Stored data entries
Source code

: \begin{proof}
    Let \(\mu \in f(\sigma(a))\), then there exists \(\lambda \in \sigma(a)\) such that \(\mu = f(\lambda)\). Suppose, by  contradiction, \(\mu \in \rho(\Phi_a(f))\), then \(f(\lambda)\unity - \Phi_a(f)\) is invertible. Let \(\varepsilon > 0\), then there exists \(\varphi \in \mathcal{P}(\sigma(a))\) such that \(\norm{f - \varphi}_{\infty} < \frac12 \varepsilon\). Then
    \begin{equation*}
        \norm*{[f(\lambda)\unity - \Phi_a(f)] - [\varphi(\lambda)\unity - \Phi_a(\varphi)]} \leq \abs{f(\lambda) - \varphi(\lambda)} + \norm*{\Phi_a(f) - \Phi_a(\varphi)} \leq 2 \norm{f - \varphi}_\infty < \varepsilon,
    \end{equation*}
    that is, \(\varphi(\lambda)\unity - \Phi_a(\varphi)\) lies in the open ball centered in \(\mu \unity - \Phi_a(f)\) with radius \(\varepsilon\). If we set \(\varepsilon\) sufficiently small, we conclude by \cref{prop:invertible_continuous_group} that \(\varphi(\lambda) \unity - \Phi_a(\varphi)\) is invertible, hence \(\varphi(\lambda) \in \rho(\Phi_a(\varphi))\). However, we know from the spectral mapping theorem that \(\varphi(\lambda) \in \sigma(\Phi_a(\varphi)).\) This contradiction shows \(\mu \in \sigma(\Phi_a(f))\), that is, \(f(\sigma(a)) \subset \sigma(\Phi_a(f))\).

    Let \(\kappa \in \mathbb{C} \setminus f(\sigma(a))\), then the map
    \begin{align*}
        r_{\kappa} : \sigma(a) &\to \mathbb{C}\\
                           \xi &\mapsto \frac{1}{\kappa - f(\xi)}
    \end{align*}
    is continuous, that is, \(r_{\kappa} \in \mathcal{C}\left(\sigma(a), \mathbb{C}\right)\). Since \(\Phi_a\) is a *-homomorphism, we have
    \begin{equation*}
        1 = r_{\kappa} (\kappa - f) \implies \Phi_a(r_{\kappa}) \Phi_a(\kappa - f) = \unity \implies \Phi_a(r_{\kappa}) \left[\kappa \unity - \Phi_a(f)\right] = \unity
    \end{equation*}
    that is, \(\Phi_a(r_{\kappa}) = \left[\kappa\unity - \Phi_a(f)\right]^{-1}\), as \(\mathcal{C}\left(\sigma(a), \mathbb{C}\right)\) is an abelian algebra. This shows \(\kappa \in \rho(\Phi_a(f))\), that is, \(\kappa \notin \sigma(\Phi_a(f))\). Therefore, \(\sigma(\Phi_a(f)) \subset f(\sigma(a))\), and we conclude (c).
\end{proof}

> [DIRECTIONS FOR THIS TASK]: Once you find the string "begin" in a line of the records, copy that line.

> [REPLY]:
: \begin{proof}
    \begin{equation*}
    \begin{align*}
    \begin{equation*}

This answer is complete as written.